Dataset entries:
*****
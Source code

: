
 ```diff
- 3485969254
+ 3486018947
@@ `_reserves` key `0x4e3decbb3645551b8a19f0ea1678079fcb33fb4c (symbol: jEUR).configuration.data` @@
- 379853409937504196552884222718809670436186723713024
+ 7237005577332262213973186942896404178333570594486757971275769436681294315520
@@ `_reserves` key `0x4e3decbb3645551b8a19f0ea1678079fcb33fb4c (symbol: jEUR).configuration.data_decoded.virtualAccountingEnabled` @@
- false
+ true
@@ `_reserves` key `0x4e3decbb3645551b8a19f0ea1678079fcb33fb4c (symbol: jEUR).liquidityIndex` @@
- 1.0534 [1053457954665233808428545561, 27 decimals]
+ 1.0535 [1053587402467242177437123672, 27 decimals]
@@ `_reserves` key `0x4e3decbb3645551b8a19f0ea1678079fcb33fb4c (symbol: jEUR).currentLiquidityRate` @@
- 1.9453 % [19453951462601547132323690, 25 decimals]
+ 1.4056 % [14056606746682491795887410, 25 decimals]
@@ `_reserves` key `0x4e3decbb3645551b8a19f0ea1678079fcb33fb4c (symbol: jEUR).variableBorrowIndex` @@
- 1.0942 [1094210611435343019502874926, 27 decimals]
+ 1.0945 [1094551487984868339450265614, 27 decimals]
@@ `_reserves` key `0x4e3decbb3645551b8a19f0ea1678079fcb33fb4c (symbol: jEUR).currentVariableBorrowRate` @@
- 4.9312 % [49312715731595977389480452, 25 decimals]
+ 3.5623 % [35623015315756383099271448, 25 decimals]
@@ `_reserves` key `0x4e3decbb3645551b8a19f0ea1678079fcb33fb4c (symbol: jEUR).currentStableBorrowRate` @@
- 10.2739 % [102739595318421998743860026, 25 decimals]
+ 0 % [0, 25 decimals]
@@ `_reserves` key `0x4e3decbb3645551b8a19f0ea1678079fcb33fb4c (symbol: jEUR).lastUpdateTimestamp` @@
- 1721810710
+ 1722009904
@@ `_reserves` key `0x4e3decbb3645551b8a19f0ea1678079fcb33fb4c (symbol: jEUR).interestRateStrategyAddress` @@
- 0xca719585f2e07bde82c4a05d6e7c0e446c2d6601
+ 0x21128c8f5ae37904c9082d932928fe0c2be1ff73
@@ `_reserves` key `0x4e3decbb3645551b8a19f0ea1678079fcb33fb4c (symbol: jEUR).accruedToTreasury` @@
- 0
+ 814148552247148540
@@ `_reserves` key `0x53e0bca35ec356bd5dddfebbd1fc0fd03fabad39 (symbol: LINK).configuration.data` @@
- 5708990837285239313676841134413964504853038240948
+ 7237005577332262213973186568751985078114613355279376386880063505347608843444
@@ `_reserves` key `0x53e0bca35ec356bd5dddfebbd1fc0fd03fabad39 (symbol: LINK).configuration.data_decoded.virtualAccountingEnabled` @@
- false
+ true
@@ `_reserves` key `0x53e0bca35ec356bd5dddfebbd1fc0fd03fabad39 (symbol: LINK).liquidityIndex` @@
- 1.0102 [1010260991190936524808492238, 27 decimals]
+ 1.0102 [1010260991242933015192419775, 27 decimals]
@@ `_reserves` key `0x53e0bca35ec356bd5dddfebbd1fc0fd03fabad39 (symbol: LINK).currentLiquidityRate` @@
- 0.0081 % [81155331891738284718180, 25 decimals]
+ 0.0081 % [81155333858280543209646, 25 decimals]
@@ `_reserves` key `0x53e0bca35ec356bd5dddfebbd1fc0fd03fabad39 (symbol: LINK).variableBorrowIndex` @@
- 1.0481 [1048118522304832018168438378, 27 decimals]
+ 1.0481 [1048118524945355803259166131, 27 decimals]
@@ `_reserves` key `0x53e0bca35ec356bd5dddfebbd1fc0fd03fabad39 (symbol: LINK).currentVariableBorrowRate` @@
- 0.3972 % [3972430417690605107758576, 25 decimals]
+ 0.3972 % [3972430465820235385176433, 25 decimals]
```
*****
→ Your objective:
Exactly as written above, reproduce all of the entries.

→ Answer below:
Source code

:
 ```diff
- 3485969254
+ 3486018947
@@ `_reserves` key `0x4e3decbb3645551b8a19f0ea1678079fcb33fb4c (symbol: jEUR).configuration.data` @@
- 379853409937504196552884222718809670436186723713024
+ 7237005577332262213973186942896404178333570594486757971275769436681294315520
@@ `_reserves` key `0x4e3decbb3645551b8a19f0ea1678079fcb33fb4c (symbol: jEUR).configuration.data_decoded.virtualAccountingEnabled` @@
- false
+ true
@@ `_reserves` key `0x4e3decbb3645551b8a19f0ea1678079fcb33fb4c (symbol: jEUR).liquidityIndex` @@
- 1.0534 [1053457954665233808428545561, 27 decimals]
+ 1.0535 [1053587402467242177437123672, 27 decimals]
@@ `_reserves` key `0x4e3decbb3645551b8a19f0ea1678079fcb33fb4c (symbol: jEUR).currentLiquidityRate` @@
- 1.9453 % [19453951462601547132323690, 25 decimals]
+ 1.4056 % [14056606746682491795887410, 25 decimals]
@@ `_reserves` key `0x4e3decbb3645551b8a19f0ea1678079fcb33fb4c (symbol: jEUR).variableBorrowIndex` @@
- 1.0942 [1094210611435343019502874926, 27 decimals]
+ 1.0945 [1094551487984868339450265614, 27 decimals]
@@ `_reserves` key `0x4e3decbb3645551b8a19f0ea1678079fcb33fb4c (symbol: jEUR).currentVariableBorrowRate` @@
- 4.9312 % [49312715731595977389480452, 25 decimals]
+ 3.5623 % [35623015315756383099271448, 25 decimals]
@@ `_reserves` key `0x4e3decbb3645551b8a19f0ea1678079fcb33fb4c (symbol: jEUR).currentStableBorrowRate` @@
- 10.2739 % [102739595318421998743860026, 25 decimals]
+ 0 % [0, 25 decimals]
@@ `_reserves` key `0x4e3decbb3645551b8a19f0ea1678079fcb33fb4c (symbol: jEUR).lastUpdateTimestamp` @@
- 1721810710
+ 1722009904
@@ `_reserves` key `0x4e3decbb3645551b8a19f0ea1678079fcb33fb4c (symbol: jEUR).interestRateStrategyAddress` @@
- 0xca719585f2e07bde82c4a05d6e7c0e446c2d6601
+ 0x21128c8f5ae37904c9082d932928fe0c2be1ff73
@@ `_reserves` key `0x4e3decbb3645551b8a19f0ea1678079fcb33fb4c (symbol: jEUR).accruedToTreasury` @@
- 0
+ 814148552247148540
@@ `_reserves` key `0x53e0bca35ec356bd5dddfebbd1fc0fd03fabad39 (symbol: LINK).configuration.data` @@
- 5708990837285239313676841134413964504853038240948
+ 7237005577332262213973186568751985078114613355279376386880063505347608843444
@@ `_reserves` key `0x53e0bca35ec356bd5dddfebbd1fc0fd03fabad39 (symbol: LINK).configuration.data_decoded.virtualAccountingEnabled` @@
- false
+ true
@@ `_reserves` key `0x53e0bca35ec356bd5dddfebbd1fc0fd03fabad39 (symbol: LINK).liquidityIndex` @@
- 1.0102 [1010260991190936524808492238, 27 decimals]
+ 1.0102 [1010260991242933015192419775, 27 decimals]
@@ `_reserves` key `0x53e0bca35ec356bd5dddfebbd1fc0fd03fabad39 (symbol: LINK).currentLiquidityRate` @@
- 0.0081 % [81155331891738284718180, 25 decimals]
+ 0.0081 % [81155333858280543209646, 25 decimals]
@@ `_reserves` key `0x53e0bca35ec356bd5dddfebbd1fc0fd03fabad39 (symbol: LINK).variableBorrowIndex` @@
- 1.0481 [1048118522304832018168438378, 27 decimals]
+ 1.0481 [1048118524945355803259166131, 27 decimals]
@@ `_reserves` key `0x53e0bca35ec356bd5dddfebbd1fc0fd03fabad39 (symbol: LINK).currentVariableBorrowRate` @@
- 0.3972 % [3972430417690605107758576, 25 decimals]
+ 0.3972 % [3972430465820235385176433, 25 decimals]
```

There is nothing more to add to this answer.